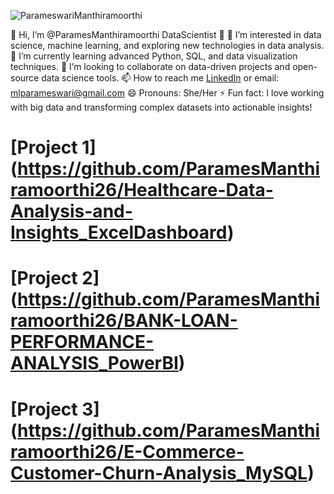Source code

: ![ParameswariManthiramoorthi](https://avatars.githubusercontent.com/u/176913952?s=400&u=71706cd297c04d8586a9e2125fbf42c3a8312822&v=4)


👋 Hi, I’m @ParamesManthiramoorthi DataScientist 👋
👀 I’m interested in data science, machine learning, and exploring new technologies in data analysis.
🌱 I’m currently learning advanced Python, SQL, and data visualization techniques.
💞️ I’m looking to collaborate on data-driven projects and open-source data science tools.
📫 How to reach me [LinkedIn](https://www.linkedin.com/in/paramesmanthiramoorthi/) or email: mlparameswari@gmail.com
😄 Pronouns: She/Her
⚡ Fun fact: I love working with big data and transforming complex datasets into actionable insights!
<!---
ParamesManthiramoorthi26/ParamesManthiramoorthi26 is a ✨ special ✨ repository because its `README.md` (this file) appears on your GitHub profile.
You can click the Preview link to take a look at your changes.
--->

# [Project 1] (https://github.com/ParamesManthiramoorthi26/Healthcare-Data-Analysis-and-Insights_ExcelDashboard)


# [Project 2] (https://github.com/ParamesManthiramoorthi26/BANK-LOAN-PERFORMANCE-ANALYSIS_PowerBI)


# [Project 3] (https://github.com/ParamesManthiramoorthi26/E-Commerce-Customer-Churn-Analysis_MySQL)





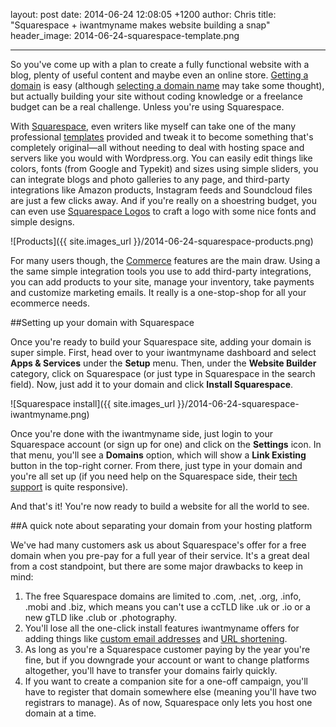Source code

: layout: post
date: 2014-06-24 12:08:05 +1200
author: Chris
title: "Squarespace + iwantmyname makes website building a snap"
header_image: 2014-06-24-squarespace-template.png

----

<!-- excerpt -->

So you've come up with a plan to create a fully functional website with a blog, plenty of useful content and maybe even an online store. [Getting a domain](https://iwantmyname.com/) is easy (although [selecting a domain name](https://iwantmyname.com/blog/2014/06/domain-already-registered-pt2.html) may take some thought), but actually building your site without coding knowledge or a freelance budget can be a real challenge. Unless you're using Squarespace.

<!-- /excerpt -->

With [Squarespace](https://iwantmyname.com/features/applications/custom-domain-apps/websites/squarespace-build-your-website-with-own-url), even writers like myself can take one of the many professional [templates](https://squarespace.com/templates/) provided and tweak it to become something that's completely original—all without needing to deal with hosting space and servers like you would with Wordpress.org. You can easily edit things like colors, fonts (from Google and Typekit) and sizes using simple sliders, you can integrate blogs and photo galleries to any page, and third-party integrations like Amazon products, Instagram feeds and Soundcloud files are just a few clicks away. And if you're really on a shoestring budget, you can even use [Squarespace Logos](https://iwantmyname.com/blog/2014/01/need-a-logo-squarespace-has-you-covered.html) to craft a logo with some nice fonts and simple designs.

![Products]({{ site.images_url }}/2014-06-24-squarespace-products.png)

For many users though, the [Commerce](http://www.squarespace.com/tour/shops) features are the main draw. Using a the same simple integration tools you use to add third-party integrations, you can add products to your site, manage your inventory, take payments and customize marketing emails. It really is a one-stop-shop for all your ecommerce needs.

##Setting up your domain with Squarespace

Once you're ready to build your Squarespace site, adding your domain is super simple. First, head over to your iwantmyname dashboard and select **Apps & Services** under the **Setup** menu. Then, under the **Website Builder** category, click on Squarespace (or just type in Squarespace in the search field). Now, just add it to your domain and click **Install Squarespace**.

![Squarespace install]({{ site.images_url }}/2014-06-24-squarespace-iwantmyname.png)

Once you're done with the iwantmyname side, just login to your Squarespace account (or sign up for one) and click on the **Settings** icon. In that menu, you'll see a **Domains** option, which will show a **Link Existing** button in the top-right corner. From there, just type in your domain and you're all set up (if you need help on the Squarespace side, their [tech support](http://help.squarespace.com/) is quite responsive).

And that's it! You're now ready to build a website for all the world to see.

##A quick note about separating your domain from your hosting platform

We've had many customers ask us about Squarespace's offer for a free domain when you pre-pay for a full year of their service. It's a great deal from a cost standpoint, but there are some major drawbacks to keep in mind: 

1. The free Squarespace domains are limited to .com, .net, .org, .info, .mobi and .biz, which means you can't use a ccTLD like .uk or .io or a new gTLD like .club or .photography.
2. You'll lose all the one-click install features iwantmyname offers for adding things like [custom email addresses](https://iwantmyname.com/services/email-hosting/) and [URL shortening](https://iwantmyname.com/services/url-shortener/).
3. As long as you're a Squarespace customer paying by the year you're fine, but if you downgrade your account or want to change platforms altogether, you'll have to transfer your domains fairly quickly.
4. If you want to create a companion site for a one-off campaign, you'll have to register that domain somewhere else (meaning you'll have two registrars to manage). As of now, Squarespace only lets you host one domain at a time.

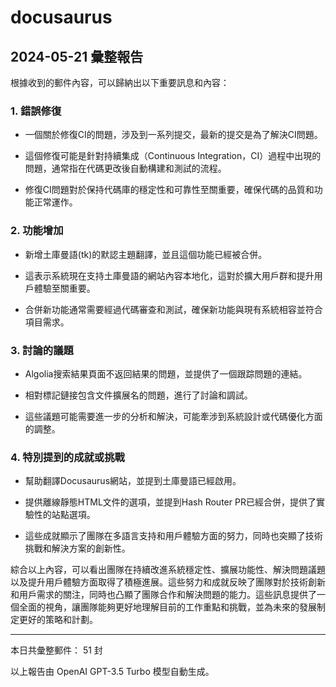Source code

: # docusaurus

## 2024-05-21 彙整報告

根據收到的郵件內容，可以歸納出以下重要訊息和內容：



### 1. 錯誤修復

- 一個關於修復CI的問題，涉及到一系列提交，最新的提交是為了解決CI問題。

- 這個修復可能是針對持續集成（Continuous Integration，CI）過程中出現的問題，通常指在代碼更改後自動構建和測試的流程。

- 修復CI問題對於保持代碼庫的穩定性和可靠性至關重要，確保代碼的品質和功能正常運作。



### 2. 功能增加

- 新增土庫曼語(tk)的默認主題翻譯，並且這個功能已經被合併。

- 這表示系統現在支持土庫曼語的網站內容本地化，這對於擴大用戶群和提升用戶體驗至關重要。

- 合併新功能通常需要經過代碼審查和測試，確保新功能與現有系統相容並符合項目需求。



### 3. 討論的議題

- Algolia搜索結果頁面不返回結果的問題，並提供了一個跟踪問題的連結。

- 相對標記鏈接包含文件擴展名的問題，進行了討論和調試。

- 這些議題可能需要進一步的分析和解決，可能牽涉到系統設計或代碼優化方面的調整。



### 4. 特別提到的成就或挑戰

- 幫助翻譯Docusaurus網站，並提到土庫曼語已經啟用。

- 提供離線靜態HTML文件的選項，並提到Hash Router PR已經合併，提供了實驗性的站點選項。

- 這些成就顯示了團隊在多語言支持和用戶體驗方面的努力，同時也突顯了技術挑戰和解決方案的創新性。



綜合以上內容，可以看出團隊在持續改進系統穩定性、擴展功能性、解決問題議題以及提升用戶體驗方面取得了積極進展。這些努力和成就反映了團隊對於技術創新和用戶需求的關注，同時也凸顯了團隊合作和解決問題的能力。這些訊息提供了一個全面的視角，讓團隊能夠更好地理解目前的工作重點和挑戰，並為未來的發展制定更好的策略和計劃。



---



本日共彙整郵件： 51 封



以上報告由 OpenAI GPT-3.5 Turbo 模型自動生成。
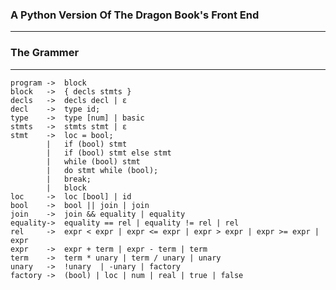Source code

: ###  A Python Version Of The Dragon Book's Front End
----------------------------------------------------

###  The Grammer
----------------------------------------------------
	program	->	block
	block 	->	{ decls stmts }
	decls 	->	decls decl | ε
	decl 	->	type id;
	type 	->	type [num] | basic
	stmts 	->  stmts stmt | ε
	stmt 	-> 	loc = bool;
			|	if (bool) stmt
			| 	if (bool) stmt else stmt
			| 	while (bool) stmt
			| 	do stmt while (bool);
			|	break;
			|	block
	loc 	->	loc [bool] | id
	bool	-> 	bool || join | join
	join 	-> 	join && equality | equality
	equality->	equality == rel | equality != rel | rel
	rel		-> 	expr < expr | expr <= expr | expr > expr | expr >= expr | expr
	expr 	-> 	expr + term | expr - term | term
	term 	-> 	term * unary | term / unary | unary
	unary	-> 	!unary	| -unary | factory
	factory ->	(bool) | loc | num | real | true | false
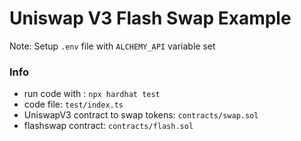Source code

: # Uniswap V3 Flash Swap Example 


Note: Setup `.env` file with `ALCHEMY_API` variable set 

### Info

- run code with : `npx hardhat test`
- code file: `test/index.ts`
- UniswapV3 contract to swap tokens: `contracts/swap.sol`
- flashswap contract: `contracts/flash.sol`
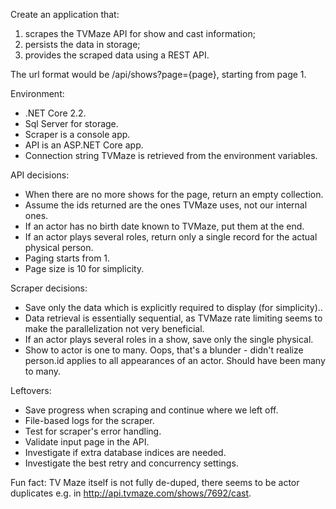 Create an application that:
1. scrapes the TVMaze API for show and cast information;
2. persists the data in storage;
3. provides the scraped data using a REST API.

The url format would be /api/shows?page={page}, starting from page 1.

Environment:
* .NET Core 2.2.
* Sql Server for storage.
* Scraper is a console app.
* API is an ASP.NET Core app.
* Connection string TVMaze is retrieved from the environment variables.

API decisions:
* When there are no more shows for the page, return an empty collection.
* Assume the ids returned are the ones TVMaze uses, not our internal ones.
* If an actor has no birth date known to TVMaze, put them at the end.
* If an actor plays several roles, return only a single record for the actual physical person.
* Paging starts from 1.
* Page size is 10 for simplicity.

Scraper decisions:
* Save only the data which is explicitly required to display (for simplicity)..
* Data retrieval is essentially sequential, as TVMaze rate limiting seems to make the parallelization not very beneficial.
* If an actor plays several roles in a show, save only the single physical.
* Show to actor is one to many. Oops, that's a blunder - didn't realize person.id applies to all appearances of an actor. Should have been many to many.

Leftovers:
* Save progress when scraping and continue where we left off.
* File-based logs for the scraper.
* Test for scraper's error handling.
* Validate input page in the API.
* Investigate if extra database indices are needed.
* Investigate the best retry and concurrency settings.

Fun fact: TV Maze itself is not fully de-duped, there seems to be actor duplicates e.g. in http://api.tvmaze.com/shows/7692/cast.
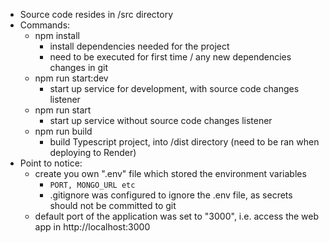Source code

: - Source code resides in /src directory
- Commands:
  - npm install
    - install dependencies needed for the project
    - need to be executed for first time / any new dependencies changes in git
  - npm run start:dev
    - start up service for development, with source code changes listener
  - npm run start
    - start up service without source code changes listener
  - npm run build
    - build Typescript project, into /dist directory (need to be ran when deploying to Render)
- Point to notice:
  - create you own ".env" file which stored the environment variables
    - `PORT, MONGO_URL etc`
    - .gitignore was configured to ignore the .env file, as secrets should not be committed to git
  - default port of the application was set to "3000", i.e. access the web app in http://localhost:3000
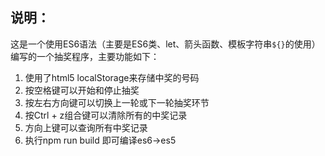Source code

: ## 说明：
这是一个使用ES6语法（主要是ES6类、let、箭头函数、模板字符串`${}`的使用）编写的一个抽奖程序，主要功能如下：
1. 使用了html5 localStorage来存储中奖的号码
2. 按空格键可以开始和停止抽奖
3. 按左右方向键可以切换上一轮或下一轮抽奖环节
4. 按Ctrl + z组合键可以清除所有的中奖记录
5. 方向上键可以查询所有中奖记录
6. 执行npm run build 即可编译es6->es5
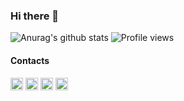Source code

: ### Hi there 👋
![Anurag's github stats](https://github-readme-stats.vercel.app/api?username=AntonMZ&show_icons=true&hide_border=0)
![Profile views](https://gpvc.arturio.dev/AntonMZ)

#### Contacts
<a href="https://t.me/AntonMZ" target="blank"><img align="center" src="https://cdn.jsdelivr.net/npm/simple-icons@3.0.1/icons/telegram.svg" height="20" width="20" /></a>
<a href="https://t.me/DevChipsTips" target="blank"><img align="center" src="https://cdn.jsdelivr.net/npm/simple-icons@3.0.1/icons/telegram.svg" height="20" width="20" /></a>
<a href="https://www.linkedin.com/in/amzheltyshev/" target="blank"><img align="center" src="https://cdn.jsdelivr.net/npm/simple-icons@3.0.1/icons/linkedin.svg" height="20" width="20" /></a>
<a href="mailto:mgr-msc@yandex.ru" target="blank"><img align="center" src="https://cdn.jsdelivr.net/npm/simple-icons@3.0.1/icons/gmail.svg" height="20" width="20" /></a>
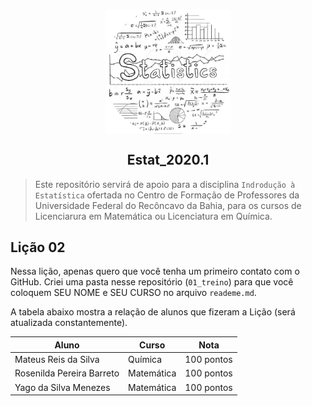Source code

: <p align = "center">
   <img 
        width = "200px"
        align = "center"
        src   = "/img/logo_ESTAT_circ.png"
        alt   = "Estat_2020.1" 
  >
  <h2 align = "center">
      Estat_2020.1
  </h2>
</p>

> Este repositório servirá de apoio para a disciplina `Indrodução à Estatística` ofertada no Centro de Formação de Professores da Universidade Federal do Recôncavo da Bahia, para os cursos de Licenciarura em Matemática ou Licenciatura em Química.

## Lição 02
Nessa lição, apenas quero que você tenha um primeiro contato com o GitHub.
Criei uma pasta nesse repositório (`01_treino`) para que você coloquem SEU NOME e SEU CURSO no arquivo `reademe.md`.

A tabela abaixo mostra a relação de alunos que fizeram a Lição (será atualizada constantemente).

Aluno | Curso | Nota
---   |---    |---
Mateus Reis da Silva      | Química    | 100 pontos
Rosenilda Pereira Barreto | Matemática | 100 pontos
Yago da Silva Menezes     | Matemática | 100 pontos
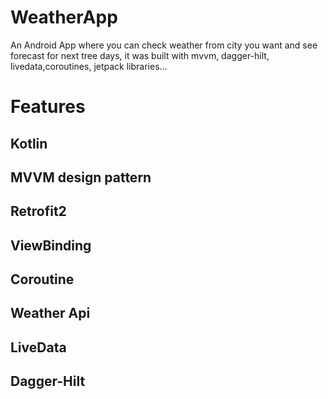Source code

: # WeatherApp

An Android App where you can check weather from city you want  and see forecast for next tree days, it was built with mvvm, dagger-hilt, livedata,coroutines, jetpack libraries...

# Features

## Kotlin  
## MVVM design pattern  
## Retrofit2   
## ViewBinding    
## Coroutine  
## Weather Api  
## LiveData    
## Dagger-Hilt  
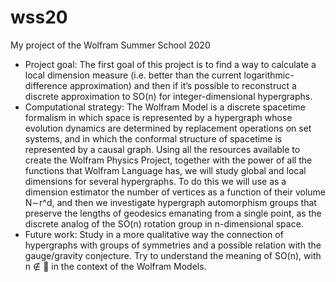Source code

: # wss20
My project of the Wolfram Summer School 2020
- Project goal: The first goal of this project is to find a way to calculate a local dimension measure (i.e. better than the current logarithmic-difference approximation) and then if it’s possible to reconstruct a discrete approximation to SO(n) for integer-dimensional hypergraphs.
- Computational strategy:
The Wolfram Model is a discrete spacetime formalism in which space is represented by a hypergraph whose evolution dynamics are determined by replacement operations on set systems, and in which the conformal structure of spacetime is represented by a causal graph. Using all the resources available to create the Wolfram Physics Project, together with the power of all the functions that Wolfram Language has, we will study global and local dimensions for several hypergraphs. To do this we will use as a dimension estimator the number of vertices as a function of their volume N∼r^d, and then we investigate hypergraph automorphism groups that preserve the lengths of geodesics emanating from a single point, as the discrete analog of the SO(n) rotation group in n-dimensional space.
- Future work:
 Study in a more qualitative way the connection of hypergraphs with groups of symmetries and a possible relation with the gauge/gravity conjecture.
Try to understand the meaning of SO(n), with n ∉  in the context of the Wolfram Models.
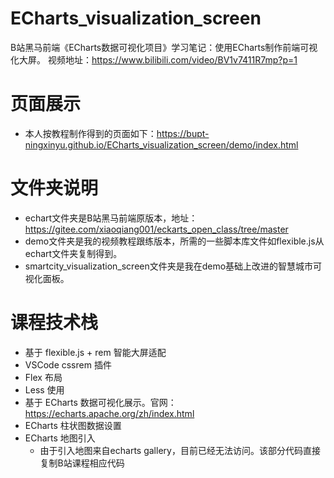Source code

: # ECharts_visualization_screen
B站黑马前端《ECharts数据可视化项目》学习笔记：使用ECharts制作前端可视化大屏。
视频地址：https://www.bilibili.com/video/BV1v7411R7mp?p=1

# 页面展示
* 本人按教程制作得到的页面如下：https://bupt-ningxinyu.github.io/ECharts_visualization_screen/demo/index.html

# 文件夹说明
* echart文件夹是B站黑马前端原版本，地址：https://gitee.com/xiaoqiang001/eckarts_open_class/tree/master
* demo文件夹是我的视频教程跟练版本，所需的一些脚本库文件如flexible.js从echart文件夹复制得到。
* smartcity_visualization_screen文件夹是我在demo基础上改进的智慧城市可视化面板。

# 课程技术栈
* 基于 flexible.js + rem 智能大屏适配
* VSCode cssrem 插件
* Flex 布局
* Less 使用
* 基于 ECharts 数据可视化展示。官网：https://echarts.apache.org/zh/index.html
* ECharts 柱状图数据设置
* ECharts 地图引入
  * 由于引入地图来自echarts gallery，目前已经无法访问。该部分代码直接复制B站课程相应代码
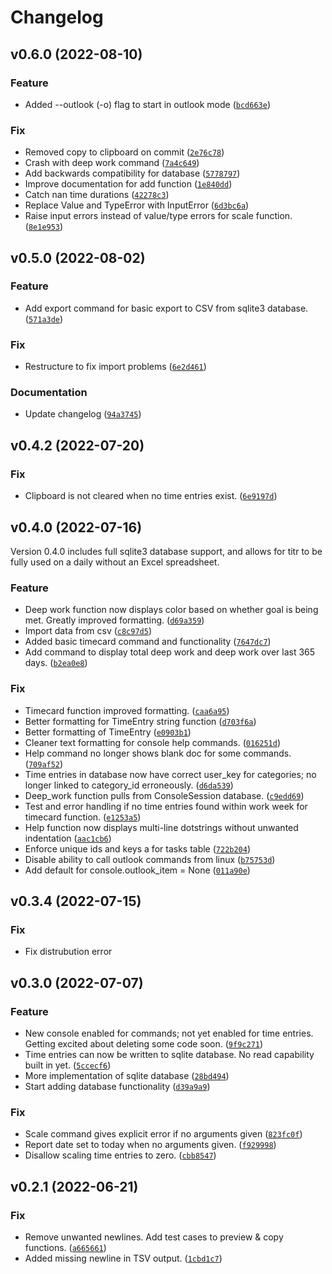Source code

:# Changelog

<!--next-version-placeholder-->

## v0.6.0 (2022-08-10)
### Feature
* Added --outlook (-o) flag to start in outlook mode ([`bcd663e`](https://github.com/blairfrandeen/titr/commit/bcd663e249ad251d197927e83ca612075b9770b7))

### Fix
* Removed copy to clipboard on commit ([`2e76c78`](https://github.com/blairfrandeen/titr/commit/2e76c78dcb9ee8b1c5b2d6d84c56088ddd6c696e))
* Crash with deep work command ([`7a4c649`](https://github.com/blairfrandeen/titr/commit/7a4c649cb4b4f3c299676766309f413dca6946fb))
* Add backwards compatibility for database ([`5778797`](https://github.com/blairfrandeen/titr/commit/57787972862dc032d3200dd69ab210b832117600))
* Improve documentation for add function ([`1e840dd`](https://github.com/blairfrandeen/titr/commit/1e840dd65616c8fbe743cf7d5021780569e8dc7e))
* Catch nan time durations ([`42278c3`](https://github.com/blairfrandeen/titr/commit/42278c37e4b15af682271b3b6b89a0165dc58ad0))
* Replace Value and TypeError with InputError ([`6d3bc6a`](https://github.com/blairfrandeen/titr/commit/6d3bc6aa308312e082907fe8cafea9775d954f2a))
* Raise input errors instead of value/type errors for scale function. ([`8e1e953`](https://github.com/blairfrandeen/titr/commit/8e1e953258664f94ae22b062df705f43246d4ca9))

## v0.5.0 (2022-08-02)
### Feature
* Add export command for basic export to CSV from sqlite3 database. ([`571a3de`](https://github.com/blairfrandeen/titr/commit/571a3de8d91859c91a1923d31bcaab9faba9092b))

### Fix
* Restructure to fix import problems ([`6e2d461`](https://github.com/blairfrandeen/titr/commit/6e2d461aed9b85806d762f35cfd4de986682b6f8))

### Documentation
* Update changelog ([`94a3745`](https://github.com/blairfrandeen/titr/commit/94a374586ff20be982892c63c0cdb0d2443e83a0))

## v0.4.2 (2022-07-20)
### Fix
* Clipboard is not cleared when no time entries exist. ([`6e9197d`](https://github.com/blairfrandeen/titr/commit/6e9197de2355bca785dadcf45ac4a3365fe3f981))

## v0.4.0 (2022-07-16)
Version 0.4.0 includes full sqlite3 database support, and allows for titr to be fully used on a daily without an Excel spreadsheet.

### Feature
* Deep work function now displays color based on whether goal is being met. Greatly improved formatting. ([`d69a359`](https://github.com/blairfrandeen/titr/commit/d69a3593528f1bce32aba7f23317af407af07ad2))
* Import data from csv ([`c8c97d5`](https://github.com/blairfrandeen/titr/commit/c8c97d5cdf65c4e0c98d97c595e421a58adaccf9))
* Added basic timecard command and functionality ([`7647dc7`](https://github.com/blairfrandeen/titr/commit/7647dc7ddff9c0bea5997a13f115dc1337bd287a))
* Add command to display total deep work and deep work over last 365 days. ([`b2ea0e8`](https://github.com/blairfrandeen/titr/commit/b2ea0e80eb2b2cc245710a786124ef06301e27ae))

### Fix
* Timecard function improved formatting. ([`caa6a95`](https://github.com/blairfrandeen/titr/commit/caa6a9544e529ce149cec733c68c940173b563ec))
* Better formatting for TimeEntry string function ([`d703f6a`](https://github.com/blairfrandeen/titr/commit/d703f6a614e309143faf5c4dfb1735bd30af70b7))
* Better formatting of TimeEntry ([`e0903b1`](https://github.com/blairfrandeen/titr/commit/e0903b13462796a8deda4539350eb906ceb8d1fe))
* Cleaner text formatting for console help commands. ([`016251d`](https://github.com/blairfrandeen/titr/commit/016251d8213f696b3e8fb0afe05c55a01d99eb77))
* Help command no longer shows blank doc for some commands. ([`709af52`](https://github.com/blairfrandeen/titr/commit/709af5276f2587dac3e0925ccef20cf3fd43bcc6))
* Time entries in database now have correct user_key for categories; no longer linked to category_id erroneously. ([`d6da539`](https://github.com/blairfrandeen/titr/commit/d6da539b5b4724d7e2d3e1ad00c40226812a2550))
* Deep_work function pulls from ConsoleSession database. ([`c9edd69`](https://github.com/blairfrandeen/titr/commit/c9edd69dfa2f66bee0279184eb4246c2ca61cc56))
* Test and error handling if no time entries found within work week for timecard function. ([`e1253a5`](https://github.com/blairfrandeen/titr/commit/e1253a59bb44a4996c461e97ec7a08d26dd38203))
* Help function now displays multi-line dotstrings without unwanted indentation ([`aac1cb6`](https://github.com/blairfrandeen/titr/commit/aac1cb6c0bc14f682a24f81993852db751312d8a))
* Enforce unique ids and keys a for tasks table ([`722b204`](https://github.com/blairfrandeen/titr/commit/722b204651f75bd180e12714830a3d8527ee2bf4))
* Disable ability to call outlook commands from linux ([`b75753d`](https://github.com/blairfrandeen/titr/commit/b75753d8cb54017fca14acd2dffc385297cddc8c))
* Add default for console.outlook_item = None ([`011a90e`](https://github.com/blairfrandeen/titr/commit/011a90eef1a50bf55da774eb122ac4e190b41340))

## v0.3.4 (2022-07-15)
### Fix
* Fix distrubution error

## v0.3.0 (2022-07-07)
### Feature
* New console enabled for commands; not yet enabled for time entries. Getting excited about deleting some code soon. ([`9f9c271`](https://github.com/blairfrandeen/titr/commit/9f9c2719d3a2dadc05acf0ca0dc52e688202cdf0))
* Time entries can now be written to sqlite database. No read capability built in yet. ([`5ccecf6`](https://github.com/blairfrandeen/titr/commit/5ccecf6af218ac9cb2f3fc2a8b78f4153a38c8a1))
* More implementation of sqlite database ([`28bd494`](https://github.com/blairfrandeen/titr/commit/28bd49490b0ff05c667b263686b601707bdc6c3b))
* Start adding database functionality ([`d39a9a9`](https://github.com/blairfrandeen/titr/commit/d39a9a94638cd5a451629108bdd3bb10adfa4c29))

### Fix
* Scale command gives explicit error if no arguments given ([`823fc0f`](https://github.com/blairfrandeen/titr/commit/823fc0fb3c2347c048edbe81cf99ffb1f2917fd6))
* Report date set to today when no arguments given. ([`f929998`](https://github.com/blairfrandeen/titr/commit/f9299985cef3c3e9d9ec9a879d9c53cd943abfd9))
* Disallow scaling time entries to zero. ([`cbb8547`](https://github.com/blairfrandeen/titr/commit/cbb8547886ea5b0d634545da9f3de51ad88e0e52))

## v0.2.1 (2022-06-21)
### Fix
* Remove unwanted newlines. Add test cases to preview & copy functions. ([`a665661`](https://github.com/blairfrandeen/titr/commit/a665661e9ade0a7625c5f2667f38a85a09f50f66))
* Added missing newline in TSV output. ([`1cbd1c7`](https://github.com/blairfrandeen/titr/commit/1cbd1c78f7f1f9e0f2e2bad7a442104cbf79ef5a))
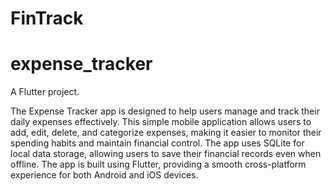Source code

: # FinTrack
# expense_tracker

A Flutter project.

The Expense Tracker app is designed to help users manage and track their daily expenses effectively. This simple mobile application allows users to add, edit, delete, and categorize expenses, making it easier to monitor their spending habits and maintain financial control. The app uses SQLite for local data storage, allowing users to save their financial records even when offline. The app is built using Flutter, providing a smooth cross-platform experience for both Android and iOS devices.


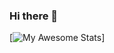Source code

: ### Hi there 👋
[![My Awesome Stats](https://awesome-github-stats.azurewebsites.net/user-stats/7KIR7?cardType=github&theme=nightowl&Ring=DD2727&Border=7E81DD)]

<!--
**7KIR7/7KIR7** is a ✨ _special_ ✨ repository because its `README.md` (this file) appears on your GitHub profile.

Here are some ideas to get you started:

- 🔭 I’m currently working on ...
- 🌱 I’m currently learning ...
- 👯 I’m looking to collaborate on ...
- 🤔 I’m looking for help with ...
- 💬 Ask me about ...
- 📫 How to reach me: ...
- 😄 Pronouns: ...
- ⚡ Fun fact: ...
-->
________________
> _WHAT THE TASK ASKS_
Up to and including the line containing "in data analysis.", repeat every line from the start of the data, but none of the pictures.

> _ANSWER FOR THIS EXERCISE_
Source code

: ![ParameswariManthiramoorthi](https://avatars.githubusercontent.com/u/176913952?s=400&u=71706cd297c04d8586a9e2125fbf42c3a8312822&v=4)


👋 Hi, I’m @ParamesManthiramoorthi DataScientist 👋
👀 I’m interested in data science, machine learning, and exploring new technologies in data analysis.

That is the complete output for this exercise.